Più utile, ricordare i significati biblici della parola in questione, come faceva, in un’introduzione della sua antologia I mistici, Elèmire Zolla, erudito nient’affatto cristiano ma conoscitore dei significati nascosti nei libri sacri, capace di accostamenti insoliti, di guizzi analogici, di intuizioni preziose:

«In ebraico esistono otto vocaboli diversi per ‘povero’, perciò esistono otto possibili variazioni di significato a seconda che si intenda del povero il desiderio, l’incertezza, la tristezza, l’avvilimento, la dolcezza, l’umiltà, l’autonomia e via distinguendo. Il pitocco del testo greco corrisponde al povero come profeta della minoranza sofferente, oppure ‘povero’ è l’appartenente a una santa confraternita (secondo Graetz e Renan in tal senso si ha da intendere il significato di “povero” in Isaia e nei Salmi)? […]. I Settanta tradussero con lo stesso termine della seconda beatitudine il “povero” dei Salmi, cioè con “mansueti”, “dolci”, talché, forzando il senso greco, questo πτωχός può essere l’opposto dell’uomo duro, avaro, che vuole possedere e acquistare per se stesso soltanto. A questo punto ci si domanda: le varie beatitudini sono un elenco di qualità diverse o di sinonimi?

La filologia dei santi aggiunge interpretazioni quante ne vogliono le infinite esigenze dell’anima; e la più spontanea per il mistico è quella che ravvisa nella povertà di spirito la notte oscura, ossia l’immobilità e aridità penose che straziano l’anima per prepararla alle nozze con Dio.

Santa Maria Maddalena de’ Pazzi nella prima delle sue Quaranta giornate suggerisce una diversa esegesi: “Allo Spirito Santo ero legata col Voto di Povertà. Non però che l’anima si abbia conformità essendo lo Spirito Santo pieno di tutti i Tesori e Ricchezze Celesti, ma m’intendevo essere in quel modo che Jesu disse nell’Evangelio: ‘Beati pauperes spiritu’, e Beate a quell’anime che conoscono e sanno ricevere e conservare delle ricchezze e tesori di esso Spirito” […]. Ancora s’aggiungano alla lista imperfettissima, san Francesco di Sales, che nell’introduzione al Traité de l’amour de Dieu scrisse: “Ce que notre Seigneur a dit: ‘Bienheureux sont le pauvre d’esprit’, est grandement amplifié et déclaré selon le grec: ‘Bienheureux sont les mendiants d’esprit’”, e san Giovanni della Croce, che nella Salita al Monte Carmelo, XXIX, 3, dice: “Estinguendo il gaudio vano, l’uomo diventa povero di spirito, cioè senza compiacimenti. […]

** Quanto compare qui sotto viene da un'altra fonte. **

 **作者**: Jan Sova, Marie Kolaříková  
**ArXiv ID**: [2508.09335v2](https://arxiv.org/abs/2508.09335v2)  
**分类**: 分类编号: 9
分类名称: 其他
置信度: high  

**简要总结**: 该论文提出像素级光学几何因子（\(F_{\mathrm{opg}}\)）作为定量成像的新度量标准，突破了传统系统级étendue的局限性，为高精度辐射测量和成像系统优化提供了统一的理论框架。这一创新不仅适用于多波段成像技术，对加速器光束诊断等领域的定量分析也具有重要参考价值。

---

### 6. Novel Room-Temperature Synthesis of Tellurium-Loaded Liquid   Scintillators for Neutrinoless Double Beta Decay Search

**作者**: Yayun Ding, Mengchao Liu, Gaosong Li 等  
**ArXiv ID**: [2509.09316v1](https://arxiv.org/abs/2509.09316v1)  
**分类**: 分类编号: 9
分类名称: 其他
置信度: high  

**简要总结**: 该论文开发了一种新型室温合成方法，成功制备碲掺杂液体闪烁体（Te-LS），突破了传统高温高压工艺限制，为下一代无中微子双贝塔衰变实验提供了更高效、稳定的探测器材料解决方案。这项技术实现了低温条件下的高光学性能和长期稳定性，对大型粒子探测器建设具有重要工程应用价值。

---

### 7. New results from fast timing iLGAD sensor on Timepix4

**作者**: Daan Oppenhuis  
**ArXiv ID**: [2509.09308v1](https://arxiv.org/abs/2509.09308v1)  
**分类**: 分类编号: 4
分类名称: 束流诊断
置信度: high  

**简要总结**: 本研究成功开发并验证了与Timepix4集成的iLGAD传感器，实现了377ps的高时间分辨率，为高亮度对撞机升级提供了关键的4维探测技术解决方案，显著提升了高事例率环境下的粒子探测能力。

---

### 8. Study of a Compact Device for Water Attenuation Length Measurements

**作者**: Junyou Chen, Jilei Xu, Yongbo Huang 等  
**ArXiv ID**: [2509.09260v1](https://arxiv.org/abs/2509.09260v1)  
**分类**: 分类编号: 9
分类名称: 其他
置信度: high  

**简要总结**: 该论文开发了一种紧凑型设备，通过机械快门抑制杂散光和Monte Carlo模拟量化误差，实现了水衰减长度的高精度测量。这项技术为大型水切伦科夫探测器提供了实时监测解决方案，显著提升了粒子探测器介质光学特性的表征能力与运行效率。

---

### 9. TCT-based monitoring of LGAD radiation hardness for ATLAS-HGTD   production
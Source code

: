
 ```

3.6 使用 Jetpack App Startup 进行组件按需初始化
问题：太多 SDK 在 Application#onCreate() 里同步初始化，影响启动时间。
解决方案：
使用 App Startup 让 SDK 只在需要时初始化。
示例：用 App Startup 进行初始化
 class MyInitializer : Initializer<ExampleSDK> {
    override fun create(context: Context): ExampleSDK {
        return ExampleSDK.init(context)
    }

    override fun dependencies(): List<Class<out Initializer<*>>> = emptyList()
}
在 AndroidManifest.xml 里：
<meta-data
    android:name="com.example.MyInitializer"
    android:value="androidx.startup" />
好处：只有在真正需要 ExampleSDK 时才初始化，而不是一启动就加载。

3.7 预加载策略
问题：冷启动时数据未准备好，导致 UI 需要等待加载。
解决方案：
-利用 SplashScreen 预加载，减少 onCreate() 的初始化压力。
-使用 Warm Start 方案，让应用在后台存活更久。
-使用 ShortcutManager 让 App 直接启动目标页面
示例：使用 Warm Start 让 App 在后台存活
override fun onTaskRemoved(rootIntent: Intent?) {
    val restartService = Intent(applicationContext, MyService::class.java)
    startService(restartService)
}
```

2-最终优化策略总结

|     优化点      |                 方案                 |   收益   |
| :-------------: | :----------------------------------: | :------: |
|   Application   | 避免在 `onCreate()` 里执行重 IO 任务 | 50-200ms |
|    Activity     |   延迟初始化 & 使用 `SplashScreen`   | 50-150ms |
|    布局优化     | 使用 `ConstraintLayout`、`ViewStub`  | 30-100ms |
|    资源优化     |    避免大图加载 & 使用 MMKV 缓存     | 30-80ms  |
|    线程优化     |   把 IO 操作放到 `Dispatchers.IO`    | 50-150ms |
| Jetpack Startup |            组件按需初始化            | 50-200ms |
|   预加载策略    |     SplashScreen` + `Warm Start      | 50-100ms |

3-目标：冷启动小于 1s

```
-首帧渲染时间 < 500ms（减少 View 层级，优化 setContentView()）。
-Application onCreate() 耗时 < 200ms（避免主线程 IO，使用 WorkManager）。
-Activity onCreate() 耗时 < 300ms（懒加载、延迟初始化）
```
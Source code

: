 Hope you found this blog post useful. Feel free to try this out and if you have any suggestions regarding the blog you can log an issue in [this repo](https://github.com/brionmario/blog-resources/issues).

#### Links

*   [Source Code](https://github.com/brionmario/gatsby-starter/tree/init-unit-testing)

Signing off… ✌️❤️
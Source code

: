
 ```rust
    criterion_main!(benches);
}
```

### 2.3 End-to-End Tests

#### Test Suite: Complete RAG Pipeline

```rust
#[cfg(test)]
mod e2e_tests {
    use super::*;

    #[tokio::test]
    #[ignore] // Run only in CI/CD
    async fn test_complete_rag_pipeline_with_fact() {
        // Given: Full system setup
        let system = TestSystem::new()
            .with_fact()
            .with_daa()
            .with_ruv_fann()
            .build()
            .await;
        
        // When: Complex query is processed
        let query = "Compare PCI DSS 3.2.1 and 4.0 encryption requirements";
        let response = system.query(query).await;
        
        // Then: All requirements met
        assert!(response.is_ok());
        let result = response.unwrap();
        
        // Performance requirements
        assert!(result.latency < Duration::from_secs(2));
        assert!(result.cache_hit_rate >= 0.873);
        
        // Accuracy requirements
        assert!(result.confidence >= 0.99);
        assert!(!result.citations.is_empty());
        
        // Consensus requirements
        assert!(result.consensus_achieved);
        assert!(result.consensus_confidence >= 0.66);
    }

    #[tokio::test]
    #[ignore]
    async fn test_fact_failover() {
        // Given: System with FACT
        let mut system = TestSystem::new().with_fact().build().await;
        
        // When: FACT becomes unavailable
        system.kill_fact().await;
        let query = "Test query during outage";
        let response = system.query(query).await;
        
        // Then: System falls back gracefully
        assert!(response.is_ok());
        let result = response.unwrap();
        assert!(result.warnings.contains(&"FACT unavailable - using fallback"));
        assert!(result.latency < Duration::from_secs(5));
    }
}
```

… povero di spirito, fra i tipi del Mediatore, è il buffone, come nella tradizione cristiana fra’ Ginepro e san Filippo Neri, i “pazzi di Cristo” russi. I poveri, nell’antico Israele erano naturalmente sovvenuti dai ricchi, talché ricchi e poveri parimenti potevano ringraziare la loro “posizione”, in quanto essa formava la base dell’elemosina, della liberalità e dell’umiltà, e d’altri beni comuni. La largizione più frequente dei ricchi era il diritto di spigolatura, come si osserva nel libro di Ruth, perciò il “povero” era colui che nella società ebraica viveva ancora come nell’età dell’oro matriarcale degli spigolatori, senza industria, accettando il rischio che questo comportava. Il povero aveva un suo tipo di perfezione da raggiungere (e il Cristo dirà che esso è anche l’unico, senza concedere nulla al provvido padre di famiglia) e simile al povero è colui che non bada alle esegesi farisaiche, il povero di spirito. […]
A considerare la teoria mistica della respirazione (vd. l’Esicasmo) s’intende πνευμα anche in senso sacramentale, cioè letterale: poveri di spirito, di alito, son coloro che, per una gran risata o un profondo pianto, hanno espirato completamente e non hanno immagazzinato dentro di sé fiato». (I mistici, Bur, 1976, vol. II, pp.221-224). Un buon antidoto, queste parole effervescenti, alla venefica piattezza sociologica.